> DATASET CONTENT

=-=-=-=-=

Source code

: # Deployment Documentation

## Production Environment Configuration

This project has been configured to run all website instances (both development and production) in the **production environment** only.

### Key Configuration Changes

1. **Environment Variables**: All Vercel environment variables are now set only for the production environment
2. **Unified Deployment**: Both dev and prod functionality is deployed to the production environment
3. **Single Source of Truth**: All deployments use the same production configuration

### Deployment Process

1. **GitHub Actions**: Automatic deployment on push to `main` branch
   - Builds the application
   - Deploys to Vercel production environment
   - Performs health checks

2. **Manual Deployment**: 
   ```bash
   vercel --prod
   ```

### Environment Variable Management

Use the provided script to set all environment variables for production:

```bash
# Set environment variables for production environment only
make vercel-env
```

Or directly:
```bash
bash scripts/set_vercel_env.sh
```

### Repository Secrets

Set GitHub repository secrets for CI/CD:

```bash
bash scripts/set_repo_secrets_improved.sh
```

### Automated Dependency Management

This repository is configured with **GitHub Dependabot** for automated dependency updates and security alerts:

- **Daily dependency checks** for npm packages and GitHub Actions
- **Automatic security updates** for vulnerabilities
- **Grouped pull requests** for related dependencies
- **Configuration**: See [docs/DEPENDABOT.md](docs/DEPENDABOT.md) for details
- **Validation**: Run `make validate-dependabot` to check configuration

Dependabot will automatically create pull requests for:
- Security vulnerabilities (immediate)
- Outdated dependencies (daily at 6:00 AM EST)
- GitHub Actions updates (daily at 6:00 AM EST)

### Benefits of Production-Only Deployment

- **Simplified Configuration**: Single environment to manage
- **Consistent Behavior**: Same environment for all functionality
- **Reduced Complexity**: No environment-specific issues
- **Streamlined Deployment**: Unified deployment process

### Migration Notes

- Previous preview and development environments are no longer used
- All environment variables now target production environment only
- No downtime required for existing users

=-=-=-=-=

> ASSIGNMENT
Of the entries above, transcribe exactly those lines that fall between the line containing "### Key Configuration Changes" and the line containing "### Deployment Process", together with those two lines.

> SOLUTION TO THIS PROBLEM
### Key Configuration Changes

1. **Environment Variables**: All Vercel environment variables are now set only for the production environment
2. **Unified Deployment**: Both dev and prod functionality is deployed to the production environment
3. **Single Source of Truth**: All deployments use the same production configuration

### Deployment Process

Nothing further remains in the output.